El olor a garbanzos o verduras que se extendía por las calles indicaba la proximidad de la hora de la comida. Un rumor de voces salió a la calle desde un local que no recordaba. Aparcó un pequeño camión en la acera y dos hombres de edades diferentes se apearon con gesto de cansancio y traspasaron la puerta abierta completamente. Decidí seguirles. Gente con gorras y boinas se alineaban sobre bancos corridos apoyándose en las mesas en silencio.
Sólo un par de individuos bien vestidos charlaban en la barra mientras daban cuenta de dos vasos de vino e introducían de cuando en cuando un pimiento verde entre las fauces. Salió una mujer de una puerta al fondo del local, con un mandil de flores oscuras sobre un fondo azul.
- Tenéis callos y arroz, muchachos, vosotros diréis.
Había dos grupos de tres personas en una de las mesas y otras dos aisladas en la de enfrente. Seguía entrando gente. La concurrencia elegía entre los dos platos y la mujer se iba a la cocina sin más. Súbitamente noté presión en el hombro y enseguida se me vino un tipo corpulento encima, reclamando sitio sobre el banco y sin prestar la más mínima atención a mi reacción.
Controlé un primer impulso y cedí el sitio haciendo de paso hueco a otro que lo acompañaba. Volvió la mujer de la cocina con tres platos de callos y preguntó con la mirada. Elegí arroz. Se sirvieron los platos y algunas jarras de vino aterrizaron en la mesa sin que nadie las pidiera. Luego vinieron los vasos, gruesos y gastados. Entró un par de hombres por la puerta y uno de ellos habló con tono autoritario.
- Ponnos una mesa.
La mujer hizo un gesto de fastidio mientras el tipo paseaba una mirada displicente por entre los asistentes.

Disimulé como pude la sorpresa de ver al antiguo jefe de Lola a su lado, con gesto serio y bien vestido. La mujer trasladó una mesa redonda hasta la entrada con ayuda de uno de los clientes del local y la arrimó a la pared para evitar obstaculizar la entrada. No recordaba el nombre de aquel tipo y dudaba si me podría reconocer. Una sensación de relativo alivio me recorrió cuando ocupó la silla que quedaba de espaldas.
El tono altisonante de su conversación contrastaba llamativamente con lo contenido de las voces del resto del comedor. Los de la barra terminaron sus vinos, pagaron y marcharon sin contestar al agradecimiento de la camarera.
Entre el arroz blanco había algún trozo de calamar más bien duro y un huevo cocido. En conjunto no resultaba especialmente sabroso pero ayudaba a llevar las penas.

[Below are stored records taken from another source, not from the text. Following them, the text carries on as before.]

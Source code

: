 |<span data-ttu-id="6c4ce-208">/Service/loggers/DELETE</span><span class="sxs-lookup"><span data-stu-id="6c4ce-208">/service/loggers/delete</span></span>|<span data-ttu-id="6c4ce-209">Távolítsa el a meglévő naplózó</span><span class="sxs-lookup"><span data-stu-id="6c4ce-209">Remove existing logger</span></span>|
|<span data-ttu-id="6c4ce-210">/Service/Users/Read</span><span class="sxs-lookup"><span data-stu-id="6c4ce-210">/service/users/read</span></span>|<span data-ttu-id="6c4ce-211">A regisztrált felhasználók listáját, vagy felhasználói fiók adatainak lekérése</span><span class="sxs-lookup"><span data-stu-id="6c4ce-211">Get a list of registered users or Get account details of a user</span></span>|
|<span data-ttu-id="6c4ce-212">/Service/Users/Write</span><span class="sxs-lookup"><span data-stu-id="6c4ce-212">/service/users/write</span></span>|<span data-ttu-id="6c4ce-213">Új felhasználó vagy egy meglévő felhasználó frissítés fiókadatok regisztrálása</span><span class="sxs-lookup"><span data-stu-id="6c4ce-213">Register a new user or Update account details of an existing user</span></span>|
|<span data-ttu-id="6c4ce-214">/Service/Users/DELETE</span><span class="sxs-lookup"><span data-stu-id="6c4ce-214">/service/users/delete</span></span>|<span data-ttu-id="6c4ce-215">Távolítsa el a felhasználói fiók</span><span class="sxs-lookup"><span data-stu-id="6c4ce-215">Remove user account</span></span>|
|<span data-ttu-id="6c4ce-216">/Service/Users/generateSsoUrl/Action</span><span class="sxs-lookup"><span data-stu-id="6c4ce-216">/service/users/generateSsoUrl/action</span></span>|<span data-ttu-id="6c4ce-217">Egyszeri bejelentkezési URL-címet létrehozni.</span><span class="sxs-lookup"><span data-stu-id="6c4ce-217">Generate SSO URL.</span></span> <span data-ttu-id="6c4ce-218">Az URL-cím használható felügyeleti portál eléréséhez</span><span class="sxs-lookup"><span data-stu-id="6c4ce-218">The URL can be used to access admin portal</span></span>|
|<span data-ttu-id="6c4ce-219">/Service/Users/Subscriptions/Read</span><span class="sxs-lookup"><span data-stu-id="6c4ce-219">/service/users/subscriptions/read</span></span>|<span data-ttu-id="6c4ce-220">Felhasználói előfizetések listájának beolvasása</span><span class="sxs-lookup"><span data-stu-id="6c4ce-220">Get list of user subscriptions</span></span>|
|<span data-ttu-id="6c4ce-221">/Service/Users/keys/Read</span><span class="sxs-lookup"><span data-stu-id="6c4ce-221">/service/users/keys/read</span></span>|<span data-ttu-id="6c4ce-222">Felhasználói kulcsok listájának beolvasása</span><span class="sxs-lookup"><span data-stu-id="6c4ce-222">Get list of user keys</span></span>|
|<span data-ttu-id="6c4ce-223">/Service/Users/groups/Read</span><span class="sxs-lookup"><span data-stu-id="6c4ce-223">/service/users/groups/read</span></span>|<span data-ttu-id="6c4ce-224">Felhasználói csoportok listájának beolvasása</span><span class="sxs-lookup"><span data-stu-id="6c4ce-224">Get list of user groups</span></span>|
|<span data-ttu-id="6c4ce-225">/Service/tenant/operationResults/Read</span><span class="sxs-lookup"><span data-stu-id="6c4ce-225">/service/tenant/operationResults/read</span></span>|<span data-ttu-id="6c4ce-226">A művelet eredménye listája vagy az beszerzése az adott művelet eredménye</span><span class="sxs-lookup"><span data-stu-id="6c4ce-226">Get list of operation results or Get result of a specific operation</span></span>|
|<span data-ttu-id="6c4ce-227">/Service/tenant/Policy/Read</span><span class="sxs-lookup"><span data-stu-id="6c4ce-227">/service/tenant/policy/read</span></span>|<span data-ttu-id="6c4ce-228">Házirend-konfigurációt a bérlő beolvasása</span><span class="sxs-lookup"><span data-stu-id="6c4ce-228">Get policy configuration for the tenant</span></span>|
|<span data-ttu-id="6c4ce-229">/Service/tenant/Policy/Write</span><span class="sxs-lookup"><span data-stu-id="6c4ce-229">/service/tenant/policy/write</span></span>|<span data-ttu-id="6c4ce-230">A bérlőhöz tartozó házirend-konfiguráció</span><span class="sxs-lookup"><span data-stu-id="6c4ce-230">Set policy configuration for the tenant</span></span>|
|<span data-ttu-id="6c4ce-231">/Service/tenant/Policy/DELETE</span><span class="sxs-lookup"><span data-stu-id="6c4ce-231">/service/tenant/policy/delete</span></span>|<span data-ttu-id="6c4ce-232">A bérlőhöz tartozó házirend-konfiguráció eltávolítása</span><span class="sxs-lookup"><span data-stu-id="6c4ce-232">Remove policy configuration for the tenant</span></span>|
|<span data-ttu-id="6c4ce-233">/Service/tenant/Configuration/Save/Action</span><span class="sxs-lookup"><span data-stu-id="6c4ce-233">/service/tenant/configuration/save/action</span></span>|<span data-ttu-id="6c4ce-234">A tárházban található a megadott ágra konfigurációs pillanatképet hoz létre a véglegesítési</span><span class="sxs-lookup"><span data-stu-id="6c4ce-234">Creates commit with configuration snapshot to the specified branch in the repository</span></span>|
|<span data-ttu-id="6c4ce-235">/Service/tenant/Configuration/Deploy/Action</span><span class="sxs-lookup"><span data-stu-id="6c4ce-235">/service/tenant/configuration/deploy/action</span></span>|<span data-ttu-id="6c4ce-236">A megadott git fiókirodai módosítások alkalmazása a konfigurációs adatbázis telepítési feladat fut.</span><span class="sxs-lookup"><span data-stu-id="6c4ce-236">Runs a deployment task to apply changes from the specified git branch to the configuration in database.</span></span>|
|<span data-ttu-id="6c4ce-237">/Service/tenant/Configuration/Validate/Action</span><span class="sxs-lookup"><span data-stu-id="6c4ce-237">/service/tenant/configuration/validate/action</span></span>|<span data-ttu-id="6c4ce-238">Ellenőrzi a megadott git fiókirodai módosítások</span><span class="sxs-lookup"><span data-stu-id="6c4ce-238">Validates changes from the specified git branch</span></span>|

Los tipos a los que había hecho sitio hablaban de cuestiones de campo, cosechas, semillas y fechas.
El grupo de tres a mi derecha hablaba apenas y miraba de reojo a la mesa de la entrada. Presté más atención a sus cuchicheos y a la conversación de los dos de la mesa redonda, a la cual había que atender aunque fuera involuntariamente.
Entre los cuchicheos del grupo llegaba alguna palabra aislada. Carracedo. Una columna de humo. Los gestos denotaban interés y de vez en cuando escapaba una mirada a la mesa de la entrada. Sus dos ocupantes conversaban como si no pasara nada en el mundo. Cifras, fechas y algún adjetivo que denotaba educación y formación técnica.
- … evitando en lo posible los alarmismos.
El que fuera jefe de Lola hablaba poco y se rascaba frecuentemente la cabeza en un gesto quizás de inseguridad. El otro tipo miró a la camarera con un gesto autoritario hasta que la mujer acudió a la mesa apresurada.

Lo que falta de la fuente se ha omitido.